• Assignment
Retype the data below verbatim; pictures do not belong in the copy.

• Dataset items
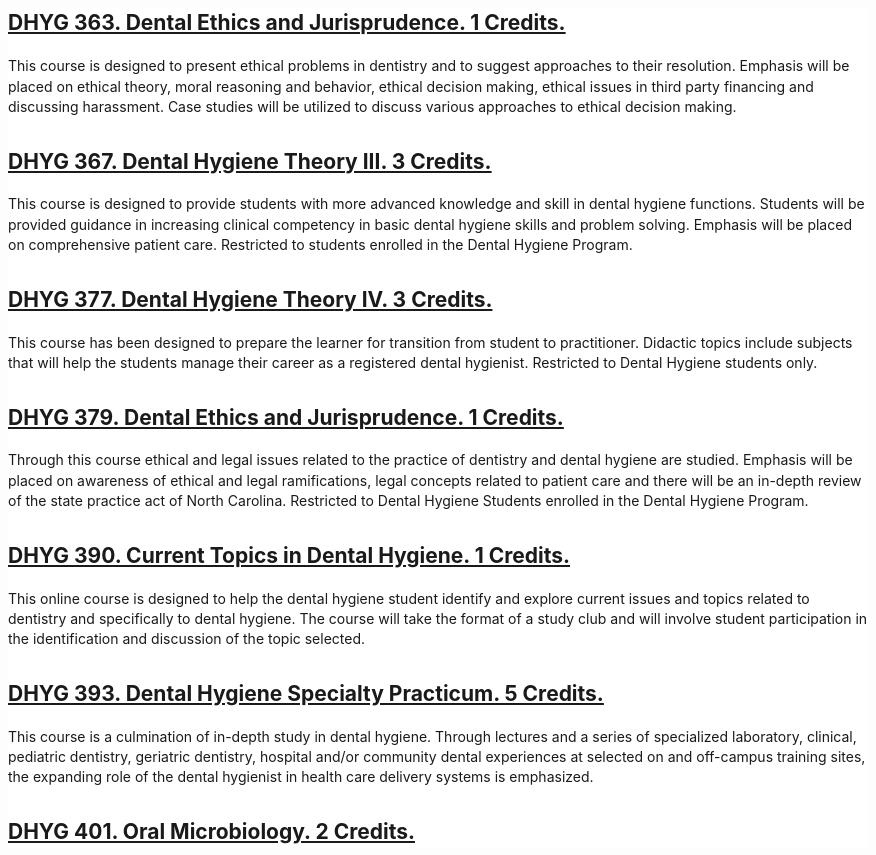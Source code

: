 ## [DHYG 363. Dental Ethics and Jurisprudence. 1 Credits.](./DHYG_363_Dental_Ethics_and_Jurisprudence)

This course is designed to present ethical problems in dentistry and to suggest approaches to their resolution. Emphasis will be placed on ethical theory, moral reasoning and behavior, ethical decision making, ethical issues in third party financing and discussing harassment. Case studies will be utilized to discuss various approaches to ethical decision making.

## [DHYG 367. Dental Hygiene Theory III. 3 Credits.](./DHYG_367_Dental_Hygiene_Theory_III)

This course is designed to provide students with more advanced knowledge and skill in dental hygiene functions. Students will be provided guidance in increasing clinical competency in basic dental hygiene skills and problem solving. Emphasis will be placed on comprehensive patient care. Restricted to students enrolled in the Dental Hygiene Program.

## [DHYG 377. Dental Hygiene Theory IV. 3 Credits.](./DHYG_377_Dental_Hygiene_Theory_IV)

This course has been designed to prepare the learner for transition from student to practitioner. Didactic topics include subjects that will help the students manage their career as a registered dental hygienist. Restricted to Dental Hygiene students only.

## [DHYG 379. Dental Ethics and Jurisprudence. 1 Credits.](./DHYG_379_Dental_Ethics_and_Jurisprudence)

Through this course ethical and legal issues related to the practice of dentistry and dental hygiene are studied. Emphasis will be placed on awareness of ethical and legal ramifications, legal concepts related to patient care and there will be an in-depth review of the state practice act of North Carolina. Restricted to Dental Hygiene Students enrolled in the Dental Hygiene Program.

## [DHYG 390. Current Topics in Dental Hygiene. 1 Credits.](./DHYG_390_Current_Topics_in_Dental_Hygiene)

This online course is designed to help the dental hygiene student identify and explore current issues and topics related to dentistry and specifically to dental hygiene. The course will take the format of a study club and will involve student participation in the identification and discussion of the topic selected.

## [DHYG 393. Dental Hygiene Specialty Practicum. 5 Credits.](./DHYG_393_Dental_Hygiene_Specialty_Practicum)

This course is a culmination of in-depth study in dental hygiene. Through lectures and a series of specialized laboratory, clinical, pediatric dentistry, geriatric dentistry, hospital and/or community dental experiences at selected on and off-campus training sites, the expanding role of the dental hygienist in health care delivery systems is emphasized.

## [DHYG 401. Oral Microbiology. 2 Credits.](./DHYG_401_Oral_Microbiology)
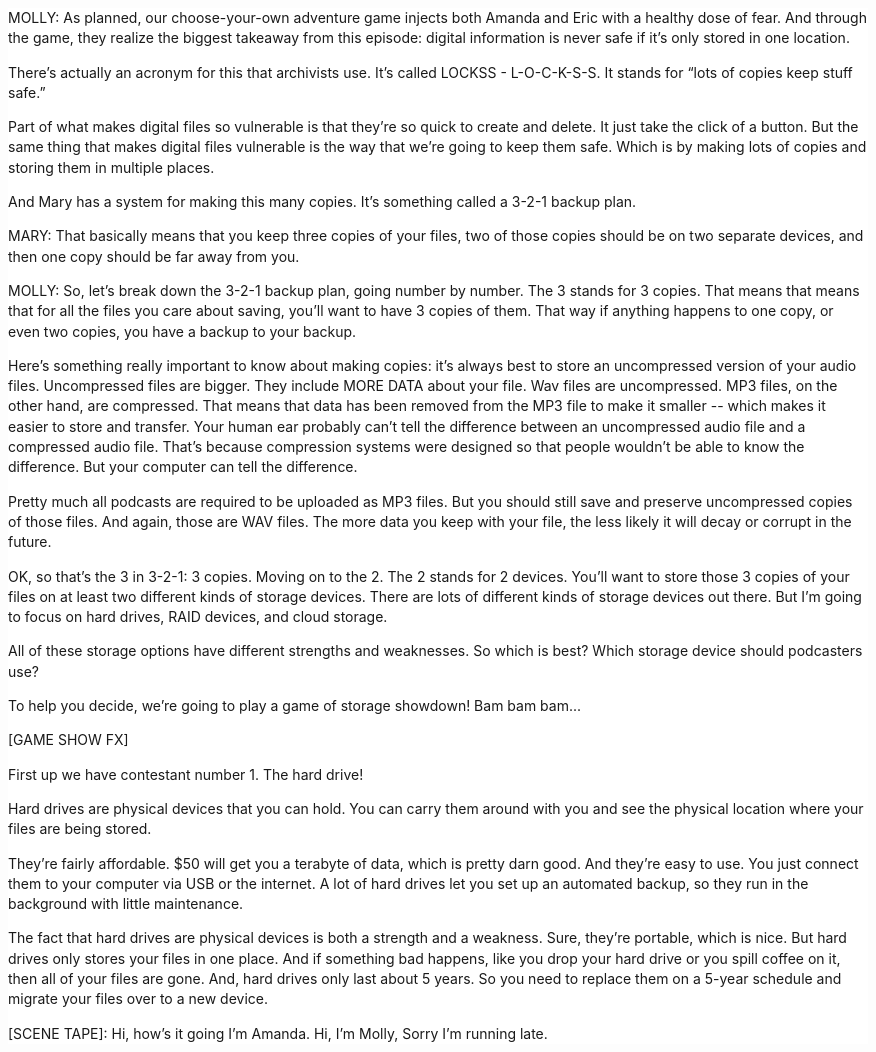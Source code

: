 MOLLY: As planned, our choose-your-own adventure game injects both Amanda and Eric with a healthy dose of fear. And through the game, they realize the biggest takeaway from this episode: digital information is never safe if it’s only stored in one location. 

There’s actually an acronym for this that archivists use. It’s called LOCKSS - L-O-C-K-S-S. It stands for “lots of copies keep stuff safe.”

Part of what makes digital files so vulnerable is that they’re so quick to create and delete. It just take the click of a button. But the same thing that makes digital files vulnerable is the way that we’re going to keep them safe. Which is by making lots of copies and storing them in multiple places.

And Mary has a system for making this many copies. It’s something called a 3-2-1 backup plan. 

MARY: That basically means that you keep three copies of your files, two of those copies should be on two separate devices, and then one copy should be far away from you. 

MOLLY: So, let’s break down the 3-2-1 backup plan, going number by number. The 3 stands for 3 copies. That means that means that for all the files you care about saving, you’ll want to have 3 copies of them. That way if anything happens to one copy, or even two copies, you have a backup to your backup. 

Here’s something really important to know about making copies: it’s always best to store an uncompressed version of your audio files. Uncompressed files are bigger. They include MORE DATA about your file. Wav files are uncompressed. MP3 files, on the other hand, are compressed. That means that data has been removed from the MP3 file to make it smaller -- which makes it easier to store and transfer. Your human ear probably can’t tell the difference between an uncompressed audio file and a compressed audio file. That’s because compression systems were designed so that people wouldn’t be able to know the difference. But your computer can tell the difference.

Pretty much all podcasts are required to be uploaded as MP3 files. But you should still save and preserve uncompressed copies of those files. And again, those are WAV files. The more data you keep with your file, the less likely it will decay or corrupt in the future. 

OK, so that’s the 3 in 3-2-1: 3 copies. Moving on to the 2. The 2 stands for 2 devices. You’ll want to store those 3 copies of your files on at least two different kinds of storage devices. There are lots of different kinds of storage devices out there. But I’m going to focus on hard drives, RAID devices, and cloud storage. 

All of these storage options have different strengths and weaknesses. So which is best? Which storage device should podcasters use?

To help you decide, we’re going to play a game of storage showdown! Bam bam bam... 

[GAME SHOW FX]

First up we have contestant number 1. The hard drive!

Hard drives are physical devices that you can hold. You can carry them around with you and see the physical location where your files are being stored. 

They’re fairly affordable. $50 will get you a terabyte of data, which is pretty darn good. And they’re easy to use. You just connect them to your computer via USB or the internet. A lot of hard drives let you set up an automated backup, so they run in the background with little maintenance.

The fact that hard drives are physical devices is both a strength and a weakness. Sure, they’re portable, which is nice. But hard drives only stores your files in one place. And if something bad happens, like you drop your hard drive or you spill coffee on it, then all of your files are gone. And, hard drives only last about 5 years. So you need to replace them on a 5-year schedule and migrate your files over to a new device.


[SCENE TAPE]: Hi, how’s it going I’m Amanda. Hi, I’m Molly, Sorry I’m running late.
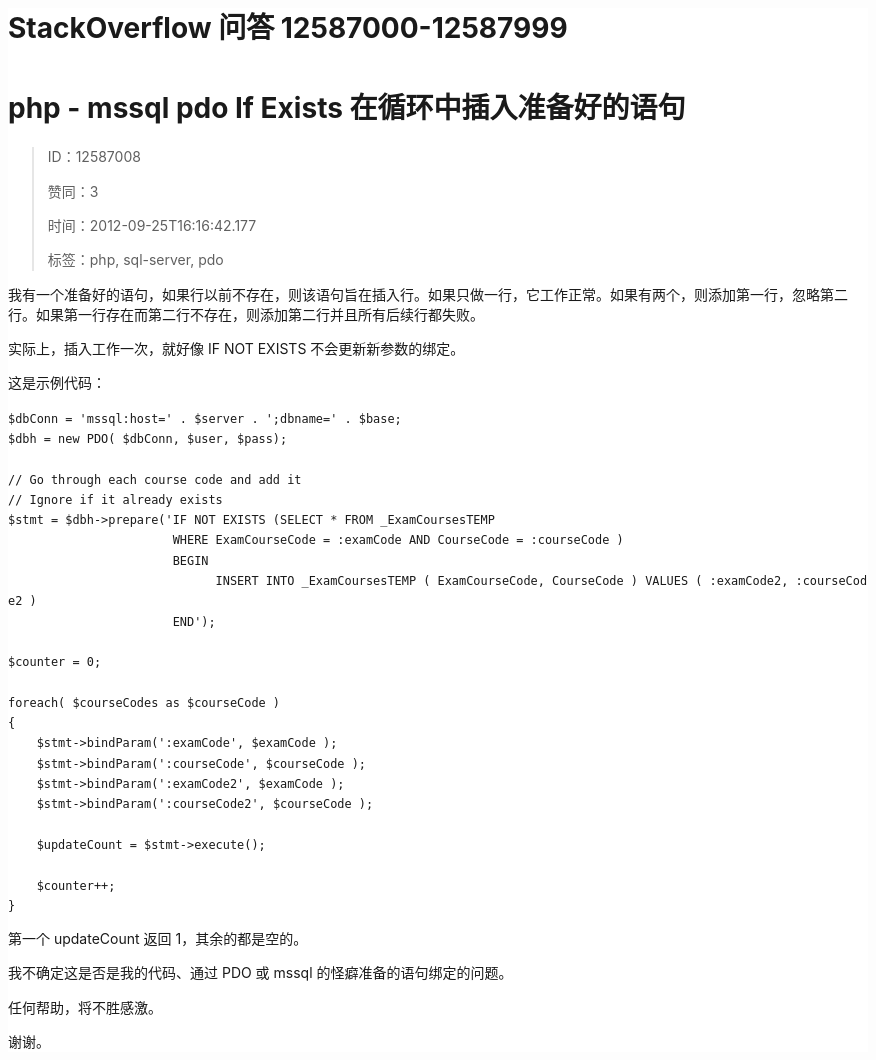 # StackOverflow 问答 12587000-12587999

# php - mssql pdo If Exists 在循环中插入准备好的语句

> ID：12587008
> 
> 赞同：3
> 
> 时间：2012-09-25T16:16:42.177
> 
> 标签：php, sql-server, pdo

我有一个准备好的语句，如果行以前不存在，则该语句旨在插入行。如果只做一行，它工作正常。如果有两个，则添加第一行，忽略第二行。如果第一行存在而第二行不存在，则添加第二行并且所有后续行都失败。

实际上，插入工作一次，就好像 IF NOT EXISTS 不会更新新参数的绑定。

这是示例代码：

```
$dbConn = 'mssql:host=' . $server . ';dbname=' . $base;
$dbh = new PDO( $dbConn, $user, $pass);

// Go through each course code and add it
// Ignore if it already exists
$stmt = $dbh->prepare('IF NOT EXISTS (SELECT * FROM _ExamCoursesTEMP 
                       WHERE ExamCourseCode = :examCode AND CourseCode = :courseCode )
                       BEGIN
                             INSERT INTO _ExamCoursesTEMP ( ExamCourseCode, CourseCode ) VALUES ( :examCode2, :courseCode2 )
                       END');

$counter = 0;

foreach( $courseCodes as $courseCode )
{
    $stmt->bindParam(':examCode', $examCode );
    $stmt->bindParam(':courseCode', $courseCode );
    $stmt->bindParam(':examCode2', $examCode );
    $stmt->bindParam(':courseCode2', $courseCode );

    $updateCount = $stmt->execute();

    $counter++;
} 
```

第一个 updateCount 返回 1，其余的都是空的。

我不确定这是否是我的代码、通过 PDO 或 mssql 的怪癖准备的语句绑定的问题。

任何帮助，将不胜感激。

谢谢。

• Written response
Source code

: ## [DHYG 363. Dental Ethics and Jurisprudence. 1 Credits.](./DHYG_363_Dental_Ethics_and_Jurisprudence)

This course is designed to present ethical problems in dentistry and to suggest approaches to their resolution. Emphasis will be placed on ethical theory, moral reasoning and behavior, ethical decision making, ethical issues in third party financing and discussing harassment. Case studies will be utilized to discuss various approaches to ethical decision making.

## [DHYG 367. Dental Hygiene Theory III. 3 Credits.](./DHYG_367_Dental_Hygiene_Theory_III)

This course is designed to provide students with more advanced knowledge and skill in dental hygiene functions. Students will be provided guidance in increasing clinical competency in basic dental hygiene skills and problem solving. Emphasis will be placed on comprehensive patient care. Restricted to students enrolled in the Dental Hygiene Program.

## [DHYG 377. Dental Hygiene Theory IV. 3 Credits.](./DHYG_377_Dental_Hygiene_Theory_IV)

This course has been designed to prepare the learner for transition from student to practitioner. Didactic topics include subjects that will help the students manage their career as a registered dental hygienist. Restricted to Dental Hygiene students only.

## [DHYG 379. Dental Ethics and Jurisprudence. 1 Credits.](./DHYG_379_Dental_Ethics_and_Jurisprudence)

Through this course ethical and legal issues related to the practice of dentistry and dental hygiene are studied. Emphasis will be placed on awareness of ethical and legal ramifications, legal concepts related to patient care and there will be an in-depth review of the state practice act of North Carolina. Restricted to Dental Hygiene Students enrolled in the Dental Hygiene Program.

## [DHYG 390. Current Topics in Dental Hygiene. 1 Credits.](./DHYG_390_Current_Topics_in_Dental_Hygiene)

This online course is designed to help the dental hygiene student identify and explore current issues and topics related to dentistry and specifically to dental hygiene. The course will take the format of a study club and will involve student participation in the identification and discussion of the topic selected.

## [DHYG 393. Dental Hygiene Specialty Practicum. 5 Credits.](./DHYG_393_Dental_Hygiene_Specialty_Practicum)

This course is a culmination of in-depth study in dental hygiene. Through lectures and a series of specialized laboratory, clinical, pediatric dentistry, geriatric dentistry, hospital and/or community dental experiences at selected on and off-campus training sites, the expanding role of the dental hygienist in health care delivery systems is emphasized.

## [DHYG 401. Oral Microbiology. 2 Credits.](./DHYG_401_Oral_Microbiology)
Source code

: MOLLY: As planned, our choose-your-own adventure game injects both Amanda and Eric with a healthy dose of fear. And through the game, they realize the biggest takeaway from this episode: digital information is never safe if it’s only stored in one location. 

There’s actually an acronym for this that archivists use. It’s called LOCKSS - L-O-C-K-S-S. It stands for “lots of copies keep stuff safe.”

Part of what makes digital files so vulnerable is that they’re so quick to create and delete. It just take the click of a button. But the same thing that makes digital files vulnerable is the way that we’re going to keep them safe. Which is by making lots of copies and storing them in multiple places.

And Mary has a system for making this many copies. It’s something called a 3-2-1 backup plan. 

MARY: That basically means that you keep three copies of your files, two of those copies should be on two separate devices, and then one copy should be far away from you. 

MOLLY: So, let’s break down the 3-2-1 backup plan, going number by number. The 3 stands for 3 copies. That means that means that for all the files you care about saving, you’ll want to have 3 copies of them. That way if anything happens to one copy, or even two copies, you have a backup to your backup. 

Here’s something really important to know about making copies: it’s always best to store an uncompressed version of your audio files. Uncompressed files are bigger. They include MORE DATA about your file. Wav files are uncompressed. MP3 files, on the other hand, are compressed. That means that data has been removed from the MP3 file to make it smaller -- which makes it easier to store and transfer. Your human ear probably can’t tell the difference between an uncompressed audio file and a compressed audio file. That’s because compression systems were designed so that people wouldn’t be able to know the difference. But your computer can tell the difference.

Pretty much all podcasts are required to be uploaded as MP3 files. But you should still save and preserve uncompressed copies of those files. And again, those are WAV files. The more data you keep with your file, the less likely it will decay or corrupt in the future. 

OK, so that’s the 3 in 3-2-1: 3 copies. Moving on to the 2. The 2 stands for 2 devices. You’ll want to store those 3 copies of your files on at least two different kinds of storage devices. There are lots of different kinds of storage devices out there. But I’m going to focus on hard drives, RAID devices, and cloud storage. 

All of these storage options have different strengths and weaknesses. So which is best? Which storage device should podcasters use?

To help you decide, we’re going to play a game of storage showdown! Bam bam bam... 

[GAME SHOW FX]

First up we have contestant number 1. The hard drive!

Hard drives are physical devices that you can hold. You can carry them around with you and see the physical location where your files are being stored. 

They’re fairly affordable. $50 will get you a terabyte of data, which is pretty darn good. And they’re easy to use. You just connect them to your computer via USB or the internet. A lot of hard drives let you set up an automated backup, so they run in the background with little maintenance.

The fact that hard drives are physical devices is both a strength and a weakness. Sure, they’re portable, which is nice. But hard drives only stores your files in one place. And if something bad happens, like you drop your hard drive or you spill coffee on it, then all of your files are gone. And, hard drives only last about 5 years. So you need to replace them on a 5-year schedule and migrate your files over to a new device.


[SCENE TAPE]: Hi, how’s it going I’m Amanda. Hi, I’m Molly, Sorry I’m running late.
 # StackOverflow 问答 12587000-12587999

# php - mssql pdo If Exists 在循环中插入准备好的语句

> ID：12587008
> 
> 赞同：3
> 
> 时间：2012-09-25T16:16:42.177
> 
> 标签：php, sql-server, pdo

我有一个准备好的语句，如果行以前不存在，则该语句旨在插入行。如果只做一行，它工作正常。如果有两个，则添加第一行，忽略第二行。如果第一行存在而第二行不存在，则添加第二行并且所有后续行都失败。

实际上，插入工作一次，就好像 IF NOT EXISTS 不会更新新参数的绑定。

这是示例代码：

```
$dbConn = 'mssql:host=' . $server . ';dbname=' . $base;
$dbh = new PDO( $dbConn, $user, $pass);

// Go through each course code and add it
// Ignore if it already exists
$stmt = $dbh->prepare('IF NOT EXISTS (SELECT * FROM _ExamCoursesTEMP 
                       WHERE ExamCourseCode = :examCode AND CourseCode = :courseCode )
                       BEGIN
                             INSERT INTO _ExamCoursesTEMP ( ExamCourseCode, CourseCode ) VALUES ( :examCode2, :courseCode2 )
                       END');

$counter = 0;

foreach( $courseCodes as $courseCode )
{
    $stmt->bindParam(':examCode', $examCode );
    $stmt->bindParam(':courseCode', $courseCode );
    $stmt->bindParam(':examCode2', $examCode );
    $stmt->bindParam(':courseCode2', $courseCode );

    $updateCount = $stmt->execute();

    $counter++;
} 
```

第一个 updateCount 返回 1，其余的都是空的。

我不确定这是否是我的代码、通过 PDO 或 mssql 的怪癖准备的语句绑定的问题。

任何帮助，将不胜感激。

谢谢。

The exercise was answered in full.